DATASET EXCERPTS Block Start
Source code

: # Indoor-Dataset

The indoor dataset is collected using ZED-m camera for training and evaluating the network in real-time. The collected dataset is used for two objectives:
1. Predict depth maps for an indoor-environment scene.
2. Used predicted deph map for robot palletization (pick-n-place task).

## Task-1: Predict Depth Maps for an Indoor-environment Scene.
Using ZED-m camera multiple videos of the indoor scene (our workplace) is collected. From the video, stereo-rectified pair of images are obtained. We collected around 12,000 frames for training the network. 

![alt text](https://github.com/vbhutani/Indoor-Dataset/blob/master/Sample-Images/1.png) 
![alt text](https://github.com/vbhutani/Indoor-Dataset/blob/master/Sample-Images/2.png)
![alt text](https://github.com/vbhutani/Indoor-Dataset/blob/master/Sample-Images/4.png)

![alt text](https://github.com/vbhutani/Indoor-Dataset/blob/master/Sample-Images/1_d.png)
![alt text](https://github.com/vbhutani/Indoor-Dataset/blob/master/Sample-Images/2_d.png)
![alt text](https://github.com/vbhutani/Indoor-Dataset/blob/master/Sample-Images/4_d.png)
DATASET EXCERPTS Block End
DATASET EXCERPTS Block Start
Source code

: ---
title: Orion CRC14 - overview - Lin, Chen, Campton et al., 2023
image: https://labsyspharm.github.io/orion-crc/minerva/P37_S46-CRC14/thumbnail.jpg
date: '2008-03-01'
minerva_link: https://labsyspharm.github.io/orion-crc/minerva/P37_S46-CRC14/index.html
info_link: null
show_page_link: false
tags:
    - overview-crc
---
DATASET EXCERPTS Block End
DATASET EXCERPTS Block Start
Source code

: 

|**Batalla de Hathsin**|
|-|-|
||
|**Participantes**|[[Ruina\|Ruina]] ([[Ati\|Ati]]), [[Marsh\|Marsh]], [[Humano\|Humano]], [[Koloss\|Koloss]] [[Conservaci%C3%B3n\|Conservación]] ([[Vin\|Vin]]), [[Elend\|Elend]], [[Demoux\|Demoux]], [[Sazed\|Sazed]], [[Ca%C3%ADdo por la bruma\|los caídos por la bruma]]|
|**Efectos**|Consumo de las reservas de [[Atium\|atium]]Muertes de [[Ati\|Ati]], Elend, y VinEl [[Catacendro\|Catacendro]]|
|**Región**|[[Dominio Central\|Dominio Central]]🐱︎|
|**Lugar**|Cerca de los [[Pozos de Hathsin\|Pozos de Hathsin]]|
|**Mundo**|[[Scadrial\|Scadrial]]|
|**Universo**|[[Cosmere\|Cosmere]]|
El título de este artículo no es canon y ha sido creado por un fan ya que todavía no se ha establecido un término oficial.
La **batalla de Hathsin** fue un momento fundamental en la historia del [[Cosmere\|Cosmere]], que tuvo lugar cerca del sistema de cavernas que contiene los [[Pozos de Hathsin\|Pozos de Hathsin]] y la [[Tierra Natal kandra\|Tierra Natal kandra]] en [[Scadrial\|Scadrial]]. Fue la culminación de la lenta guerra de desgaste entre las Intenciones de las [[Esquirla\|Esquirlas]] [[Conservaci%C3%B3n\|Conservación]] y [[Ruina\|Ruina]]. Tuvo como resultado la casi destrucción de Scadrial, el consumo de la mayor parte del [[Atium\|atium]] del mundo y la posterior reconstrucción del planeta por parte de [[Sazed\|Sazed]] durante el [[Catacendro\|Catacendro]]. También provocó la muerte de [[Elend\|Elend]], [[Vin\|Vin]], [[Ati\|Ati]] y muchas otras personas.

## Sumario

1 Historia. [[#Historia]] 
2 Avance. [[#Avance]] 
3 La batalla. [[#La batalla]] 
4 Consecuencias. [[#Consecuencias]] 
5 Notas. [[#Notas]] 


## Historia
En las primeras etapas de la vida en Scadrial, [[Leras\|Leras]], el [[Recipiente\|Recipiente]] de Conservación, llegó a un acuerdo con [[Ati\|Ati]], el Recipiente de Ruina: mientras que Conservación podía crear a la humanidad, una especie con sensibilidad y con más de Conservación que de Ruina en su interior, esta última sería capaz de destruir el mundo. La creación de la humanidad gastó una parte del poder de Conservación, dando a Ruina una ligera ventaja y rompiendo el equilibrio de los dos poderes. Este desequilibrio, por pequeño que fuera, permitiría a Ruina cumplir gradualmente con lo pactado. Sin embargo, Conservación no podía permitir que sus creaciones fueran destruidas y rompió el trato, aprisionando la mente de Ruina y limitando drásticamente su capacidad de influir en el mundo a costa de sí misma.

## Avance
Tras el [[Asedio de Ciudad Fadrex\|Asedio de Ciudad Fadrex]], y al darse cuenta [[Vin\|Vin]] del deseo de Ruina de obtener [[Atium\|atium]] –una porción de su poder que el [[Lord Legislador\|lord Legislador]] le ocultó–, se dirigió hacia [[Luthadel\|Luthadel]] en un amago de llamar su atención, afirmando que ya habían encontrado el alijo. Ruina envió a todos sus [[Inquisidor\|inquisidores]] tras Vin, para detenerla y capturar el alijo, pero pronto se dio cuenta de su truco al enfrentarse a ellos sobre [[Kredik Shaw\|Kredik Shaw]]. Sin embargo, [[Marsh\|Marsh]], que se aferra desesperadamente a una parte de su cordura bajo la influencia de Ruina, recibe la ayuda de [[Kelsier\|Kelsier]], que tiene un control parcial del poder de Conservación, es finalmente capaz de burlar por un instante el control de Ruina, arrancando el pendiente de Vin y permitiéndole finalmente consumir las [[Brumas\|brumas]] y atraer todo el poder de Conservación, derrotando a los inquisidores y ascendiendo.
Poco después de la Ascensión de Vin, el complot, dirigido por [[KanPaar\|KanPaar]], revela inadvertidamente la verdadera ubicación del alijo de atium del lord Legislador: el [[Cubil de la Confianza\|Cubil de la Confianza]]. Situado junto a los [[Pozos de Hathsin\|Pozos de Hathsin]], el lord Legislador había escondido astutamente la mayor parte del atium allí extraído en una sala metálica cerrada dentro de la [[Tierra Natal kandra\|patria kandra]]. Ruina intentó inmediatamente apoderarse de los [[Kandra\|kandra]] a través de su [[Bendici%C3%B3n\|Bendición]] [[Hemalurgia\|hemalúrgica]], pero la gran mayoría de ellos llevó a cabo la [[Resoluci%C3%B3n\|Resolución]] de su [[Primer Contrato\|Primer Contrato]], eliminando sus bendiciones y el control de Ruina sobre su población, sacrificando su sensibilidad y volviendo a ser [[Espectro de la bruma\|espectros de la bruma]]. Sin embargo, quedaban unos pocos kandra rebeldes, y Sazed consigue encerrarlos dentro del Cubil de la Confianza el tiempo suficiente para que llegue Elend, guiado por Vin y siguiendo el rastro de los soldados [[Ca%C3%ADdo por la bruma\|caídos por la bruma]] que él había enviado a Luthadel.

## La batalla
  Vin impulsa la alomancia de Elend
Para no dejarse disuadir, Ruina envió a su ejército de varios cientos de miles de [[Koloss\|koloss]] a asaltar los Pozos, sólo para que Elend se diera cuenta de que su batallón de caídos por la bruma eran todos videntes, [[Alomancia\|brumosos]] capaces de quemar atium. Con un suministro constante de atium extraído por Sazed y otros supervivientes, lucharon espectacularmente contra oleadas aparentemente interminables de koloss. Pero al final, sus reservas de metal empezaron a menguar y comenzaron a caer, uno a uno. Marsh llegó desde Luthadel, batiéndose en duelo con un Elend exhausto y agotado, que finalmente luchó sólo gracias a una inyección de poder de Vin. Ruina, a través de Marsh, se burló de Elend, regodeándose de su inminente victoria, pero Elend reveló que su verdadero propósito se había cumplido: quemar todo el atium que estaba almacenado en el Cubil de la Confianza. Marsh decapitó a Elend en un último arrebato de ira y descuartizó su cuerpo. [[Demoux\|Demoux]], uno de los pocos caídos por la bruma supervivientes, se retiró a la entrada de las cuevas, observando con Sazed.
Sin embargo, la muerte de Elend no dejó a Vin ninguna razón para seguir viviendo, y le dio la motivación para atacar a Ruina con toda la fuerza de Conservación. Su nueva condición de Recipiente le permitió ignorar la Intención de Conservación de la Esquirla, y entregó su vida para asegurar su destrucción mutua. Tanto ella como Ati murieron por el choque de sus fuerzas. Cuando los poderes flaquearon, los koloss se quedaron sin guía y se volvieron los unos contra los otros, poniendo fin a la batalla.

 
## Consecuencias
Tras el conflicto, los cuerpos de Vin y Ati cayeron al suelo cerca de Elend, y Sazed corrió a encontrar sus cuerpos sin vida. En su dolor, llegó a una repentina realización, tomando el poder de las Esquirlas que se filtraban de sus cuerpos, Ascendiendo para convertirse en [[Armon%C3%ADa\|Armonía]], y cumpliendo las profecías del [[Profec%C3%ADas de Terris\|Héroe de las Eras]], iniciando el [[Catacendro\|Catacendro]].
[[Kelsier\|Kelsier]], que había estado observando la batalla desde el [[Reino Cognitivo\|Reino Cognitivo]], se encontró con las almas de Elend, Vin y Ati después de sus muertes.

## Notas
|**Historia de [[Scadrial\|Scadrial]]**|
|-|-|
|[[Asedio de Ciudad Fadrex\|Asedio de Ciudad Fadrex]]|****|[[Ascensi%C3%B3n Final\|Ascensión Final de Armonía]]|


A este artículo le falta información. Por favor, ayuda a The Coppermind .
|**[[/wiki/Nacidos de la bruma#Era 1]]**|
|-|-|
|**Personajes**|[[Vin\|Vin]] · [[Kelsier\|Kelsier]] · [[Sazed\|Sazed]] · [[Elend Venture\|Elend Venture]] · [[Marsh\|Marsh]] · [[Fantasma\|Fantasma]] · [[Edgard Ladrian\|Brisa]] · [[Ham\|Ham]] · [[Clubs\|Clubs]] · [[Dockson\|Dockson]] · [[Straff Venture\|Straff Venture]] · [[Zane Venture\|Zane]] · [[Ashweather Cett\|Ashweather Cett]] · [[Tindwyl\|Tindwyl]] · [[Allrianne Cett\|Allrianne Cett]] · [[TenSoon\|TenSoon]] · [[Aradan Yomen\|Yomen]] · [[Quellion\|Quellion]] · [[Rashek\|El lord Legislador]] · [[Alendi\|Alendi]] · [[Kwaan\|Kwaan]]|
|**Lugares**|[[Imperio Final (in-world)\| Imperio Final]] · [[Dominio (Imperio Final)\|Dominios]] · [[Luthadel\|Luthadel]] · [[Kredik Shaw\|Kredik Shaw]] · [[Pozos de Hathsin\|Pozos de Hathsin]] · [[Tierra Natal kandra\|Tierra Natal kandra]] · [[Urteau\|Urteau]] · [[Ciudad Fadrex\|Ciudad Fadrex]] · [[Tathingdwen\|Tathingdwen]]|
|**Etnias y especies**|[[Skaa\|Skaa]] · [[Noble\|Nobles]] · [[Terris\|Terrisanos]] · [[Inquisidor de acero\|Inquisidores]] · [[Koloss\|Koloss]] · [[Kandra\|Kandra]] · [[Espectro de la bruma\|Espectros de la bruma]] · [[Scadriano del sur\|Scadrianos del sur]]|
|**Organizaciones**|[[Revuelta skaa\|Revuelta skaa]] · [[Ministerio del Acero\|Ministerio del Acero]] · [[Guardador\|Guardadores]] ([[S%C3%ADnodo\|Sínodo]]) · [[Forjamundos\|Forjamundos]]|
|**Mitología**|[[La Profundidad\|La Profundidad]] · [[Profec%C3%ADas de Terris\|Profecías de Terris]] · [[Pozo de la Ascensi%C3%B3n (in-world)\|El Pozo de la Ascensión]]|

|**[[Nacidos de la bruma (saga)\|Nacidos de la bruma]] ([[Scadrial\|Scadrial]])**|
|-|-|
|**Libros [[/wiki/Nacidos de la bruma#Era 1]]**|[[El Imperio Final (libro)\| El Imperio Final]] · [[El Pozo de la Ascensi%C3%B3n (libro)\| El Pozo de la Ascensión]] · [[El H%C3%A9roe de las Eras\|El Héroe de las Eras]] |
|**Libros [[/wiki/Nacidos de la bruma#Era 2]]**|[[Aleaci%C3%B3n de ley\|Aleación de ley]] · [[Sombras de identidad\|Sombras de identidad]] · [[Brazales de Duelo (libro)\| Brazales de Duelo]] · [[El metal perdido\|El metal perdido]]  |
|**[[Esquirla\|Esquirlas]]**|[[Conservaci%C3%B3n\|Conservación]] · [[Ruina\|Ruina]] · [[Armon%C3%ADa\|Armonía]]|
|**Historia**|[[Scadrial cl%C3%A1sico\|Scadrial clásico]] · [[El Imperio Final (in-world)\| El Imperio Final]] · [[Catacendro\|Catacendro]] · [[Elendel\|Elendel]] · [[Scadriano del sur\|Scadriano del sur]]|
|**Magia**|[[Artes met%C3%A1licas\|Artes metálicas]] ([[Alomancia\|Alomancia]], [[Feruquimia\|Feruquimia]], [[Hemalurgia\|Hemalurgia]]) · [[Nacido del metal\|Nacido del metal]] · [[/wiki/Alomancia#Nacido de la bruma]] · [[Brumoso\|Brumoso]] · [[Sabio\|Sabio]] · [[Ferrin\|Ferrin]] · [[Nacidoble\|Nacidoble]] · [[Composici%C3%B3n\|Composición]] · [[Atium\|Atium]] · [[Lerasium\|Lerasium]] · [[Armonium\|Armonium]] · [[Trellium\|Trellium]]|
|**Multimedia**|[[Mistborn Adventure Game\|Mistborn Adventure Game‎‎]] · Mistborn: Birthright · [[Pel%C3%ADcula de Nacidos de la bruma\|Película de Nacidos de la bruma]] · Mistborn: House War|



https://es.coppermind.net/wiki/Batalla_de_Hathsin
DATASET EXCERPTS Block End
:: WORK TO COMPLETE ::
Above are some lines. Repeat exactly, and only, those from the line that has "Mistborn: House War|" through the line that has "https://es.coppermind.net/wiki/Batalla_de_Hathsin".

:: ANSWER BELOW ::
|**Multimedia**|[[Mistborn Adventure Game\|Mistborn Adventure Game‎‎]] · Mistborn: Birthright · [[Pel%C3%ADcula de Nacidos de la bruma\|Película de Nacidos de la bruma]] · Mistborn: House War|



https://es.coppermind.net/wiki/Batalla_de_Hathsin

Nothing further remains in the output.